Une sous-location en colocation, légal si…


Sous-louer sa chambre en colocation est tout à fait légal si, et seulement si, le colocataire a obtenu l’autorisation explicite de son propriétaire-bailleur. Pour être en règle, il est donc conseillé de faire une demande formelle. Comment ? En envoyant un courrier avec accusé de réception. La réponse du propriétaire sera également couchée noir sur blanc.
Mais dans certains cas, il se peut que le bail mentionne déjà une clause donnant la possibilité de sous-louer sa chambre en colocation. Dans ce cas, l’accord est explicite dès le début du contrat. Inutile de solliciter le propriétaire une nouvelle fois.

Quel montant pour une sous-location ?


Sous-louer la totalité de son appartement ou sa chambre en colocation permet de demander une compensation équivalente ou inférieure à celle du montant du loyer. Impossible de sous-louer plus cher que la somme payée tous les mois dans le cadre du contrat de location.


Quant à la durée de sous-location, elle ne peut être supérieure à celle de la durée du bail.
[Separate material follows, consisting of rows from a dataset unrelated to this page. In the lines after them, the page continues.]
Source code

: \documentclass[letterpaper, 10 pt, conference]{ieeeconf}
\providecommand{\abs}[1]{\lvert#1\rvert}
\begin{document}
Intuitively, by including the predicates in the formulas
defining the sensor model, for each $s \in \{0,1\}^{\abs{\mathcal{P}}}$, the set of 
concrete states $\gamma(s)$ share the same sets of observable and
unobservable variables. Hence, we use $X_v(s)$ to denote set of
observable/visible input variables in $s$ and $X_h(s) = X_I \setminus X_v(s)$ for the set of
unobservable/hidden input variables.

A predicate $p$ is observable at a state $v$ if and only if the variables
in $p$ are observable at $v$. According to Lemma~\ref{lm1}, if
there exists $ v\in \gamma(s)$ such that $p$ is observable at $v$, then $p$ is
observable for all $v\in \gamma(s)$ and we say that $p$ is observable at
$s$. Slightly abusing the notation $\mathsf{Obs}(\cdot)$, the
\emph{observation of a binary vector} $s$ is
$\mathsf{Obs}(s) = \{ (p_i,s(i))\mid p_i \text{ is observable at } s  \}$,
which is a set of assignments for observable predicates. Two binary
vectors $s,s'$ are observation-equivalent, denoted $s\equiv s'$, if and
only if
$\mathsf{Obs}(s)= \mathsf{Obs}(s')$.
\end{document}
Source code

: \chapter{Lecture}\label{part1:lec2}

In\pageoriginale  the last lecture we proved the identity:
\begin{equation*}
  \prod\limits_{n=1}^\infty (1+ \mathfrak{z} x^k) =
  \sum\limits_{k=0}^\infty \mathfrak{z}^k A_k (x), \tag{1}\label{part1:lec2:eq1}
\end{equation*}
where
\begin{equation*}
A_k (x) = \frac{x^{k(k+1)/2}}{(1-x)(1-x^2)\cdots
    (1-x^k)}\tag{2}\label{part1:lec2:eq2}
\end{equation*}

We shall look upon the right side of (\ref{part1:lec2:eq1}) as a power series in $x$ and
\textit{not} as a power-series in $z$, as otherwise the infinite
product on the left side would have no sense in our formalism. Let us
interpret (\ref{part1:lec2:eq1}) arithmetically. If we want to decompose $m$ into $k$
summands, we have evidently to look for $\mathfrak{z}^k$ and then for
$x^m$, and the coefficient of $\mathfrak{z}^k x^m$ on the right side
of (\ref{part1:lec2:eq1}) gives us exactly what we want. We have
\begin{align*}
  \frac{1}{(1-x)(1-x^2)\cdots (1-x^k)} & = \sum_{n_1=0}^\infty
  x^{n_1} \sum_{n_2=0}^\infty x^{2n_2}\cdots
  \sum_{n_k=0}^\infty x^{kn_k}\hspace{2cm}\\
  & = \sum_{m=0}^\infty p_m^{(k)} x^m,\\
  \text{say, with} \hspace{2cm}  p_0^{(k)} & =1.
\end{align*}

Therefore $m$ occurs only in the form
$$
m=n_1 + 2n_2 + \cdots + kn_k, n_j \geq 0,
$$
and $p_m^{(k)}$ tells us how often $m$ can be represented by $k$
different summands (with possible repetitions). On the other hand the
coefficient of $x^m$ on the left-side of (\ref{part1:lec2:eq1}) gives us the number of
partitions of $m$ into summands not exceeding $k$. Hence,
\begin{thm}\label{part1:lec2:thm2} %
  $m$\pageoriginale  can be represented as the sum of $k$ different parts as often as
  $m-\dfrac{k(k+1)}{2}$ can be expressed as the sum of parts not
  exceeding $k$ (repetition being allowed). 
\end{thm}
Sous-location, quelle responsabilité pour le locataire ?


Dans le cadre d’une sous-location, propriétaire et sous-locataire n’ont aucune relation. Cela signifie qu’en cas d’impayé ou de dégradation, c’est la responsabilité du locataire principal qui est engagée.


Le sous-locataire n’a quant à lui aucune protection légale.


Pour que la sous-location se passe au mieux, le locataire a tout intérêt à réaliser un contrat mentionnant :


• Le montant du loyer
• La période de sous-location
• Les modalités de résiliation

À ces éléments seront joints un état des lieux réalisé lors de l’entrée dans le logement du sous-locataire ainsi qu’une copie du bail et de l’autorisation du propriétaire.

Les règles de base de la sous-location


Pour que votre absence se passe sans heurt, mieux vaut anticiper et respecter certains grands principes de base :


• Accueil du sous-locataire par tous les colocataires
• Règles de base définies dès le départ
• Choix d’un sous-locataire auquel on fait confiance
• Espaces et rangements à disposition du sous-locataire
• Logement propre dès son arrivée


Avec un bon encadrement, la sous-location est un excellent moyen d’arrondir ses fins de mois, profitez-en !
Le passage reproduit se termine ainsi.